Dahl was no slouch on success. While at ALHS, the 1971 graduate was an All-State quarterback after leading the Big Nine Conference in passing yards his senior season. Dahl was also an All-State Honorable Mention hockey player and district champion hurdler. It was after high school when Dahl experience the most success though.
After graduating from Pacific Lutheran University in Tacoma, Wash., where he was coached in football and mentored by former Lea College coach Frosty Westering, Dahl said he taught for two years in Winona before teaching in Billings, Mont.
While in Billings, Dahl helped coach football at Rocky Mountain College. He said he was fortunate to follow his head coach to Bethel University in St. Paul where he was asked to start a hockey program — from scratch.
“I didn’t know what the heck I was doing,” Dahl said. “It was a wonderful experience and a wonderful opportunity that I had nothing to do with except that I had some hockey background.”
Dahl said the university also wanted someone on staff to help coach football — so he did — and in his final two seasons at Bethel his hockey team finished second to St. Thomas University.
While at Bethel, Dahl received a surprising phone call from arguably the most famous hockey coach in the world at the time — Herb Brooks.
“This was right after the 1980 Olympics and the voice said ‘This is Herb Brooks,’” Dahl said. “I said ‘Yeah right, which one of my friends is playing a joke on me now?’”
Dahl said that phone call began a 22-year relationship with Brooks — who Dahl affectionately refers to as Herby — and he became his mentor.
After the 1984-85 season, Dahl left Bethel for the University of Wisconsin-River Falls. He coached there for one season before receiving another phone call from Brooks, this time with a job offer. Brooks asked Dahl to visit St. Cloud State University with him.
Dahl said Brooks informed him that SCSU was planning on starting a Division I hockey program and that if he took the job as head coach, Brooks wanted Dahl to be his assistant.
“They didn’t understand what it was going to take to start a Division I hockey program,” Dahl said. “Herby walked in and said ‘We’ve decided this isn’t for us.’”
A week later, though, Dahl said Brooks called him again and told him they were going back to St. Cloud to accept the coaching positions. Brooks coached during the 1986-87 before leaving for the Minnesota North Stars. Dahl then became the head coach for the next 17 seasons.
“Thank goodness I had a great mentor in Herby,” Dahl said. “He would encourage me and say ‘Don’t have that, that’s too strong of a rule.’”

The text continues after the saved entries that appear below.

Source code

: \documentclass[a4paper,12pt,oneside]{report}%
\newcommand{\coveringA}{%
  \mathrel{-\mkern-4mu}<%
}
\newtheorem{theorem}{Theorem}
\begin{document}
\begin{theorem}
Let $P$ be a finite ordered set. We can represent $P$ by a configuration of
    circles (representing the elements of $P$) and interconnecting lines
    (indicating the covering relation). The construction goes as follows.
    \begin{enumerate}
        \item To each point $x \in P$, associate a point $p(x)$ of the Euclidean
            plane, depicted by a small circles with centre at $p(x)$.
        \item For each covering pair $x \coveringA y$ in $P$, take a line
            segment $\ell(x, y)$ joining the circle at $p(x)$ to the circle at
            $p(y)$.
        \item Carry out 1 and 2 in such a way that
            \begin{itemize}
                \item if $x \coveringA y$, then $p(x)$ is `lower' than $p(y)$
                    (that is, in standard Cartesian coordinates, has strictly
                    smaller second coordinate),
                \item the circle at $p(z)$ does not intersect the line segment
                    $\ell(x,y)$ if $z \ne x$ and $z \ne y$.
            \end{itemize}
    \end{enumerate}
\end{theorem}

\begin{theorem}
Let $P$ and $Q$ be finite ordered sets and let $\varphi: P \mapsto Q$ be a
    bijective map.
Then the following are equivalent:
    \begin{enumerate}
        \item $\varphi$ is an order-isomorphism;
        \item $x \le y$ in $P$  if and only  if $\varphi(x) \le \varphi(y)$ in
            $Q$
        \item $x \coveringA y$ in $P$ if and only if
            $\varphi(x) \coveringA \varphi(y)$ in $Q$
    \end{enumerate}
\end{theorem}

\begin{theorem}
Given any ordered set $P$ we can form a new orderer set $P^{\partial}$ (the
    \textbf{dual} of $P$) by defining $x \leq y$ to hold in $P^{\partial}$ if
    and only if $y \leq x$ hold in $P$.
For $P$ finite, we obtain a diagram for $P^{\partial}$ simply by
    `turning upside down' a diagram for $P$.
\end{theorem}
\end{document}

While at SCSU, Dahl said he stressed academics and made it a priority to have a team GPA of 3.0 or higher. He also said if his players didn’t attend class they wouldn’t play, and that he learned from his high school football coach, Jim Gustafson, if you take playing time away it’s a “big deal.”
Dahl also said he taught his players that you can’t just play the game but have to compete in the game.
“There’s a difference between going out and playing and competing,” he said.
Dahl, who is now a regional manager for Principle Financial in Pittsford, N.Y., said that coaches, just like parents, leaders and bosses, have a responsibility to get his or her people to be as good as they can be.
“The sign of being a good leader is incorporating a culture of success and expectations that we’re going to be as good as we can be,” Dahl said.
Dahl said he grew up on Hawthorne Street in a house of eight. He called Albert Lea a “wonderful place to grow up in.”
“We reminisce about it,” Dahl said. “Being able to ride your bike around town without a helmet, not having to worry about being abducted, molested and all those things going on we worry about as parents today.”
Dahl was one of 10 inductees in the second annual ALHS Athletic Hall of Fame class. The inductees, including Paul Ehrhard, Lois Fagerquist, Pete Veldman, Rich Oliphant, Jeff Brooke, Roger Neist, Rich Wendorff, Traci Bergo and Donna (Boom) Turner also spoke briefly after being announced by the banquet’s emcee Orrie Jirele. Ben Woodside, a 2009 inductee, also spoke after missing last year’s banquet.
Dahl encouraged the audience, including the other inductees, to leave a leagacy.
“When you leave people will have looked back on you and learned something from you,” Dahl said. “You don’t have to be special, you just have to be a good person.”